SENTENZA N. 194
ANNO 1987
REPUBBLICA ITALIANA
In nome del Popolo Italiano
LA CORTE COSTITUZIONALE
composta dai signori Giudici
Prof. Antonio LA PERGOLA, Presidente
Prof. Virgilio ANDRIOLI
Prof. Giuseppe FERRARI
Dott. Francesco SAJA
Prof. Giovanni CONSO
Prof. Ettore GALLO
Prof. Aldo CORASANITI
Prof. Giuseppe BORZELLINO
Dott. Francesco GRECO
Prof. Renato DELL'ANDRO
Prof. Gabriele PESCATORE
Avv. Ugo SPAGNOLI
Prof. Francesco P. CASAVOLA
Prof. Antonio BALDASSARRE
Prof. Vincenzo CAIANIELLO
ha pronunciato la seguente
SENTENZA
nel giudizio di legittimità costituzionale degli
artt. 4, comma primo, capoverso secondo, e 6 della
legge 14 aprile 1975, n. 103 (Nuove norme in materia
di diffusione radiofonica e televisiva), promosso con
ordinanza emessa il 6 novembre 1982 dal Pretore di
Roma nei procedimenti civili riuniti vertenti tra il
Centro di iniziativa giuridica "P. Calamandrei"

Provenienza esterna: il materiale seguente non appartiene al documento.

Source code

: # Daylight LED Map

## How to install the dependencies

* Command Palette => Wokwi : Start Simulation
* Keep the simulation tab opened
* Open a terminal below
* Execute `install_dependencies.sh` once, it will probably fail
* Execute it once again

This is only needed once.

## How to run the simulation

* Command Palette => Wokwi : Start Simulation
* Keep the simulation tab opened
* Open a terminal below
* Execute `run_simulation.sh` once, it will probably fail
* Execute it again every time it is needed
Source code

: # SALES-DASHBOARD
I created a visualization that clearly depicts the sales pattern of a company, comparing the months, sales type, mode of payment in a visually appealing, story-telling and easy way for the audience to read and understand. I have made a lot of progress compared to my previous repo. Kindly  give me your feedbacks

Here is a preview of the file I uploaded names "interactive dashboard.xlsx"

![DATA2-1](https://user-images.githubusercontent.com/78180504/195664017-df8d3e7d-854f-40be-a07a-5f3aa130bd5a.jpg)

ed altra e la Commissione parlamentare per l'indirizzo
generale e la vigilanza dei servizi radiotelevisivi ed
altri, iscritta al n. 88 del registro ordinanze 1983 e
pubblicata nella Gazzetta Ufficiale della Repubblica
n. 177 dell'anno 1983.
Visti gli atti di costituzione della Lega per il
disarmo unilaterale, del Centro di iniziativa
giuridica "P. Calamandrei", della R.A.I. e
della Commissione parlamentare, nonché l'atto di
intervento del Presidente del Consiglio dei ministri;
udito nell'udienza pubblica del 24 marzo 1987 il
Giudice relatore Aldo Corasaniti;
uditi gli avv.ti Claudio Chiola e Corrado De
Martini per il Centro di iniziativa giuridica "P.
Calamandrei" e per la Lega per il disarmo
unilaterale, Alessandro Pace e Filippo Satta per la
R.A.I. e l'Avvocato dello Stato Giorgio Azzariti per
la Commissione parlamentare e per il Presidente del
Consiglio dei ministri.
Ritenuto in fatto
1. - Il Pretore di Roma - adito ex art. 700 c.p.c.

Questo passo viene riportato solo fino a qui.